● **Exercise brief**: Scan the entries and tally the lines that include the string "indicates". Reply with the figure alone.

(Records drawn from a dataset)
=====

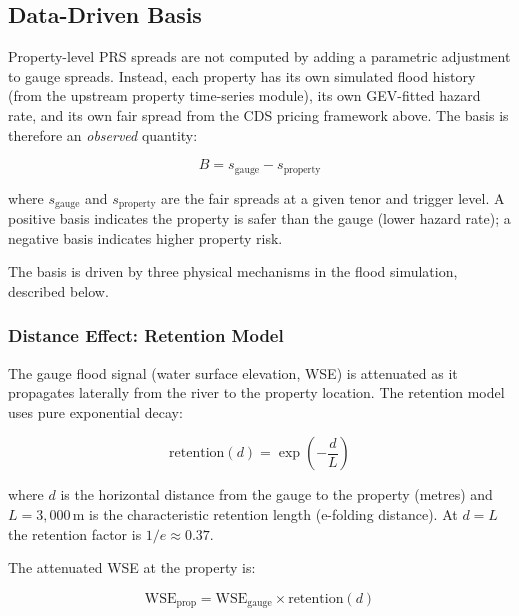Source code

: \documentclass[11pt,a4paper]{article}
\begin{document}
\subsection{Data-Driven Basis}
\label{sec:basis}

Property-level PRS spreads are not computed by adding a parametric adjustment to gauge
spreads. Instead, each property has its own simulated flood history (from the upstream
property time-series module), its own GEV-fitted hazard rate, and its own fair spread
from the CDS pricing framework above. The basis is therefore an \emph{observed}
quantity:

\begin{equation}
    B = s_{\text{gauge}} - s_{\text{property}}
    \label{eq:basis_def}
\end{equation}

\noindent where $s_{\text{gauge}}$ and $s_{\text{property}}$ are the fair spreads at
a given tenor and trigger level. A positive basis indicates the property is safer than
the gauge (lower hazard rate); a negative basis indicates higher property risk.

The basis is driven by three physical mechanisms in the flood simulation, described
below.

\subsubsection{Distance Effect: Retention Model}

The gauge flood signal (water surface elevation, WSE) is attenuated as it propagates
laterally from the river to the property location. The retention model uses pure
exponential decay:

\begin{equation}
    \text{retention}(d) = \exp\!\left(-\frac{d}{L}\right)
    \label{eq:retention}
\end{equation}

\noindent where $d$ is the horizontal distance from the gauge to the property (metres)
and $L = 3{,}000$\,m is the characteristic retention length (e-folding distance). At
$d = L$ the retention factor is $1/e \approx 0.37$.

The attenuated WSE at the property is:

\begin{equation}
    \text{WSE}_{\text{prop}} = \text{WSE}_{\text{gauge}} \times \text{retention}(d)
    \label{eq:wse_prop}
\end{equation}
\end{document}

=====

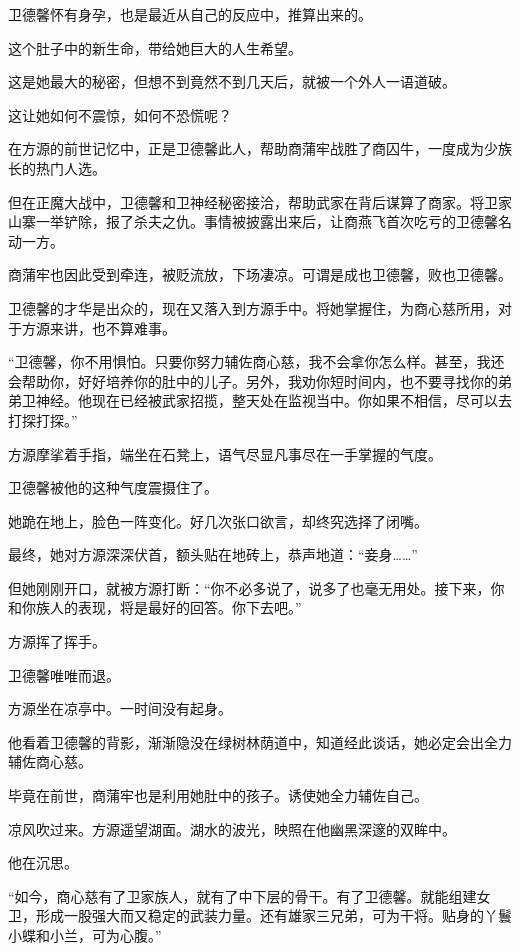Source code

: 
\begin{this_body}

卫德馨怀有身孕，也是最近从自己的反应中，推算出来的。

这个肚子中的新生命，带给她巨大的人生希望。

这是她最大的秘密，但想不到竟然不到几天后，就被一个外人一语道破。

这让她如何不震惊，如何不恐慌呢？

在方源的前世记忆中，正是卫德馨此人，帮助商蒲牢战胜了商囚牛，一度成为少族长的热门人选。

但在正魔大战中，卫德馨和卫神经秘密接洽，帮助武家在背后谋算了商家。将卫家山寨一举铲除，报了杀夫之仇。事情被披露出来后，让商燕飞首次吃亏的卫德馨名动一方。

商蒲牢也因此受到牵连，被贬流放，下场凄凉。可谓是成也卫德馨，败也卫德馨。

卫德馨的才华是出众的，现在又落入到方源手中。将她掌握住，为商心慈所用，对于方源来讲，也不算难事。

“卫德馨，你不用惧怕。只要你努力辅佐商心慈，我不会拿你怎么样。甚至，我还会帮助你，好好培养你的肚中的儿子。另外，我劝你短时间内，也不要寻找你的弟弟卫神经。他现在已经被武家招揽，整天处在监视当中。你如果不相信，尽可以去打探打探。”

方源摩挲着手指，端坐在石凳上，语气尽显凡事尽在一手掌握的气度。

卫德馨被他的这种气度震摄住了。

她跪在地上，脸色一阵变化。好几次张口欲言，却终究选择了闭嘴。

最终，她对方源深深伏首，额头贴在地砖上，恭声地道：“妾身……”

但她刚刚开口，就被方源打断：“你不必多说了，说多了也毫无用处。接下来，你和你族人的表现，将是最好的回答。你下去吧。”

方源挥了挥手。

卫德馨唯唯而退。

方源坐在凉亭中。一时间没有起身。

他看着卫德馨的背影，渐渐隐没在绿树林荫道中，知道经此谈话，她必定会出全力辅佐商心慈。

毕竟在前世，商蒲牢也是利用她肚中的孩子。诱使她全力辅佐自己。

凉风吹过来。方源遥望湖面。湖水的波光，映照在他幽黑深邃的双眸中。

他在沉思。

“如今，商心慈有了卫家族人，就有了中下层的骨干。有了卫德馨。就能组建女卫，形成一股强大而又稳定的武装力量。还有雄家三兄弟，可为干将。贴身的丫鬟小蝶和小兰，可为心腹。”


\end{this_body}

=====

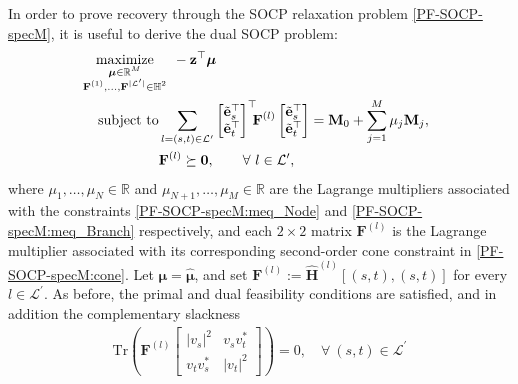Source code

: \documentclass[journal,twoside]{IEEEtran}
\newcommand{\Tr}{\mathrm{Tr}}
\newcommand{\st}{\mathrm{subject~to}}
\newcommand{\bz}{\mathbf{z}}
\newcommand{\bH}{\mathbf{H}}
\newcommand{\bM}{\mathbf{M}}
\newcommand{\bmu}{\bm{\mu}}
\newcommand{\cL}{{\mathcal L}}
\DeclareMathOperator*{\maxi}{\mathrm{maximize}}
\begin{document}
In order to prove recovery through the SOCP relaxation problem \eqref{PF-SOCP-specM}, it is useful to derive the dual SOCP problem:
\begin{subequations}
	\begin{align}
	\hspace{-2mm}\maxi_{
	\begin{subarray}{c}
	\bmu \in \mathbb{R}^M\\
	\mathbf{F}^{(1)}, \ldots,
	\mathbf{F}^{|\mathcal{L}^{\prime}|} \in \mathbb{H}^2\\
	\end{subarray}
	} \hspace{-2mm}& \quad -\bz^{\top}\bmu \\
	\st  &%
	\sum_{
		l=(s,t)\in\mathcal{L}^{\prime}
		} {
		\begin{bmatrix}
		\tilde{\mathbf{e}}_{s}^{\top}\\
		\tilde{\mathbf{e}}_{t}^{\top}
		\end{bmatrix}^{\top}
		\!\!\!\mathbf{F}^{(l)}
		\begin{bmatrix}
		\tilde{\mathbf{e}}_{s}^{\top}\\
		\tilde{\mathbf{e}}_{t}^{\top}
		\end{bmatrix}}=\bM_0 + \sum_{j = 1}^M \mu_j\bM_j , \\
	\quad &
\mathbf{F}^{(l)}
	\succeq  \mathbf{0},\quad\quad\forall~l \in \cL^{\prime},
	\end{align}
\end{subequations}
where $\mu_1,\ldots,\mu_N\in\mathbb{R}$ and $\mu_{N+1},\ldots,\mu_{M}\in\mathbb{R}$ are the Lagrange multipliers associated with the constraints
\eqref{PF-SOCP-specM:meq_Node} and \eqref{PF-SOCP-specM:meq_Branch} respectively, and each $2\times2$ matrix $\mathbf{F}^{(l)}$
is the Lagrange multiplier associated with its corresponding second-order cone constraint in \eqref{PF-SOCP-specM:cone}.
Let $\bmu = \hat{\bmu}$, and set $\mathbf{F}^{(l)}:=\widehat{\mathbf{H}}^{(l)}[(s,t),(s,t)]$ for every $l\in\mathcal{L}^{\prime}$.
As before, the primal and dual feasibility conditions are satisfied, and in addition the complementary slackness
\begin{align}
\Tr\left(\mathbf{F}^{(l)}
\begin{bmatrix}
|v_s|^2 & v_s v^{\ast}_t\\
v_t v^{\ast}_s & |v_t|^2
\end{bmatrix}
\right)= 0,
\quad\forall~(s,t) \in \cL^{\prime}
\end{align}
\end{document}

=====

● **Written solution**: 2